Eagle Sculptures

 

In celebration of the Lewis and Clark Bicententennial, the Bismarck Parks and Recreation District, along with United Tribes Technical College (UTTC) and the Bismarck-Mandan Convention and Visitors Bureau, worked together to create a series of public art pieces along the Missouri Valley Legacy Trail.  Attractions along the scenic Missouri River would enhance the park and trail system experience for both visitors and the residents of Bismarck-Mandan.

In collaboration with students in the Art/Art Marketing Department at UTTC, a series of six eagle sculptures will be created along the trail.  The student artists are responsible for the design, creation and construction of one sculpture each year.  The first sculpture was completed and dedicated in 2004.
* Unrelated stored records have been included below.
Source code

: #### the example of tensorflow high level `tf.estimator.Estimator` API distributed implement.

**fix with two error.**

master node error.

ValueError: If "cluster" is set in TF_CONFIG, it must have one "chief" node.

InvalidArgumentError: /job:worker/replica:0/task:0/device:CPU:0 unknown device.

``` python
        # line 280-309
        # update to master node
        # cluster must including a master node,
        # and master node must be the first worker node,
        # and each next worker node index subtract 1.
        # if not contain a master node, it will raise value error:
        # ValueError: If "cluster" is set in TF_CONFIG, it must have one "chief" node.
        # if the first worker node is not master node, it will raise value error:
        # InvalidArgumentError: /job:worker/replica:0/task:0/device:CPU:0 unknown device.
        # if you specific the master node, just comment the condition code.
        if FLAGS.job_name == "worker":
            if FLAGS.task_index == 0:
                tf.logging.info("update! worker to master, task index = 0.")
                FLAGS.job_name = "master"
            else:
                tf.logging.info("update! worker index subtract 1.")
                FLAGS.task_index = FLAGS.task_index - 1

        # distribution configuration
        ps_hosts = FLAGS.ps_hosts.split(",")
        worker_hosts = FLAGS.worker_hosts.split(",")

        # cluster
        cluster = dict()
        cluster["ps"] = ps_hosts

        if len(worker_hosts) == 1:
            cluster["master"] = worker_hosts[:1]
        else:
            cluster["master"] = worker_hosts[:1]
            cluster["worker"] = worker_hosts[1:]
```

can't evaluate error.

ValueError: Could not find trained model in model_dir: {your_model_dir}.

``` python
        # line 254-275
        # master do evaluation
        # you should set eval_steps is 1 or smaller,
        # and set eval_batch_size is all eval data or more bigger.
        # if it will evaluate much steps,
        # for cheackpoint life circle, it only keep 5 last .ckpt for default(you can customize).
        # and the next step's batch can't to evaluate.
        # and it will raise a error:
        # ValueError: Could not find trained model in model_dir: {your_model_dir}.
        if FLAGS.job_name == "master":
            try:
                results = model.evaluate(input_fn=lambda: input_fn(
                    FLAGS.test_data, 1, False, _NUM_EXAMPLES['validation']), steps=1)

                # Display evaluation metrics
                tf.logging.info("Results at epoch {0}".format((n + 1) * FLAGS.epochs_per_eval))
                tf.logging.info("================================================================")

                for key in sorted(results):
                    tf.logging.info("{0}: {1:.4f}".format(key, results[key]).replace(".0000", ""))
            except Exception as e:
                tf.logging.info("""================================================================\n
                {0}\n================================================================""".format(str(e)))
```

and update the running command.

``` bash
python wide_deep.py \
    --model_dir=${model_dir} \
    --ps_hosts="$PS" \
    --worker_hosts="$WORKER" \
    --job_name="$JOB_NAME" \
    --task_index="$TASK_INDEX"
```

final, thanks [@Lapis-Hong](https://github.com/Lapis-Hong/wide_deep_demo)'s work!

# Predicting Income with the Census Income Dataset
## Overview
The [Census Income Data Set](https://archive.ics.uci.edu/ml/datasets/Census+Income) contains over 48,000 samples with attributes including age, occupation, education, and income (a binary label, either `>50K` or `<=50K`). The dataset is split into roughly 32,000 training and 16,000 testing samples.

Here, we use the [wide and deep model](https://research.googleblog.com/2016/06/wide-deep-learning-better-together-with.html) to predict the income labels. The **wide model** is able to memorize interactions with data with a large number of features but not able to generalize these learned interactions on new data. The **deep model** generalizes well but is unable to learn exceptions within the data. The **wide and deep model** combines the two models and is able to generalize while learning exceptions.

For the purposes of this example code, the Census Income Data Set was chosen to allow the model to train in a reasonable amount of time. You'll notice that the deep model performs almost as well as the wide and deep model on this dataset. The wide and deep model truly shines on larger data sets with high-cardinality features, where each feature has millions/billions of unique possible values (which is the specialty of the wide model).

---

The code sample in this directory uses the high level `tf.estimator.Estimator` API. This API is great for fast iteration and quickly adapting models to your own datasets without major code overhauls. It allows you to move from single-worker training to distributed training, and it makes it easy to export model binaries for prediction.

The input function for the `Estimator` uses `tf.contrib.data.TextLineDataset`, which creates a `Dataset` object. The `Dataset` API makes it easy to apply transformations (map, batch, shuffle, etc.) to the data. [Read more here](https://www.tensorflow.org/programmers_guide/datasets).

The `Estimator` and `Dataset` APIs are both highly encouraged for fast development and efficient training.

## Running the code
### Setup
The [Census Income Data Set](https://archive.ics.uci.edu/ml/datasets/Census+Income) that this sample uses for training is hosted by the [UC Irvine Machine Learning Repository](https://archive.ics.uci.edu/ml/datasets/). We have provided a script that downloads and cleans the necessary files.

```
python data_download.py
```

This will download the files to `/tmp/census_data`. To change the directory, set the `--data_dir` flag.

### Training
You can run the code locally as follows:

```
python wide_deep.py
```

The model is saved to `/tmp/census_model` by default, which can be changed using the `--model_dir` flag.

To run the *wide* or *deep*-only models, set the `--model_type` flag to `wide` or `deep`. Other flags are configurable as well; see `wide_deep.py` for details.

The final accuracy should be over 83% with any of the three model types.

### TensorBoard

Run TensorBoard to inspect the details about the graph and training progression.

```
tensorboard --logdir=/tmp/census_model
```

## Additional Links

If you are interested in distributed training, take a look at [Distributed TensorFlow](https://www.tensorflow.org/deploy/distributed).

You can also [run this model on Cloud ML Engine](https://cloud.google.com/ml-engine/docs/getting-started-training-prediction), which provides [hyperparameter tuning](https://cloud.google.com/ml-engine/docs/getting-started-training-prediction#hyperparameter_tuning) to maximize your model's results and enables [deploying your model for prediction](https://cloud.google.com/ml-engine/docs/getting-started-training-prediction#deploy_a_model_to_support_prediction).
As you walk the trail, enjoy the scenery, the river, the eagles and the legacy of the land.


Thunderbirds

Keelboat Park (1605 River Road)
Dedicated: October 21, 2004

Student Artists:
Jamie Ducheneaux, Stacy Speedis, Todd Trottier, Joaquin Andrews, Mark Scher, Brianna McHugh, Dustin Black and Gilbert Kills Pretty Enemy

Throughout history, as early as the third millennium B.C., stories about giant birds often associated with thunderstorms appeared in many parts of the world. To the Native peoples, the Thunderbird is a belief. He is not known as a myth. Native American lore tells us that the Thunderbirds are part of the Great Spirit who lives among us in the clouds. They are not like living beings but enormous Gods. The Thunder being carries a storm to extreme measures, lightning flashes from his eyes and produces thunder by the flapping of his wings.


Gathering of Visions

Sertoma Park (300 Riverside Park Road)
Dedicated: November 18, 2005

Student Artists:
Lyman “Yogi” Vivier, Brandon McDonald, Christina Ross, LaRae Laundreaux and Steven White Mountain

To Native people the four directions and four colors of a medicine wheel signify the diversity and unity in the circle of life. The mosaic art represents the pride and beauty of our land and the eagles soaring above are keeping watch over the people while protecting their young. “Gathering of Visions” is an interpretation of the circle of life and the diverse cultures within the state of North Dakota. It is a reminder to people to live in balance and harmony.


Reflections

Steamboat Park (1970 River Road)
Dedicated: November 3, 2006, Refurbished 2015-16

Student Artists:
Josephine “Josie” Redday, Jeremy Pettigrew and Mike Gopher, Jr.

The earth is mother to all nations and must be honored by all who dwell upon it. The majestic eagles are courageous “masters of the sky.” To the Native people they are seen as messengers that carry our prayers to the spirit world. A spirit eagle with its powerful wings engulfs the earth to create balance between all living things so that we may live in harmony. “Reflections” serves as a reminder to treat all beings with respect as all living things have a spirit.


Rising Eagle

Pioneer Park (1500 River Road)
Dedicated: September 5, 2007, Refurbished 2018

Student Artists:
David Black Cloud, John Clifford, Bethany Drapeau and Martha Garreaux

This creature speaks directly with Wakan Tanka (the great mystery) and is guided by his will. He hears our prayers and carries them to our creator. In this sculpture, the Eagle is being portrayed in a contemporary context. The circular wall that encompasses Rising Eagle represents the earth. Attached to the wall is a bench that welcomes the public to sit and reflect.


The Keeper

Sertoma Park (300 Riverside Park Road)
Dedicated: September 4, 2008

Student Artists:
Kristina Kalenze-Luna, Brenna Jo Ashburn, Stacey Lynn Grant, Emanuel Joseph Red Bear III, Charles Evan Anderson, Tina R. Azure, Freedom McLaughlin and Dustin Thompson

This eagle represents the community, the state and the nation. We are beautiful, humble, independent and strong people. These values are old as time and will be used always for many generations to comes. This eagle is a symbol of protection, strength and freedom. The eagle has many different types, looks, colors, habitats – much like us. We come together as one, in a time of need, a time of sorrow and a time of happiness. We come together to make one community, one state and one nation. No matter what our color is, what we look like, or where we came from. That is what make us “one.”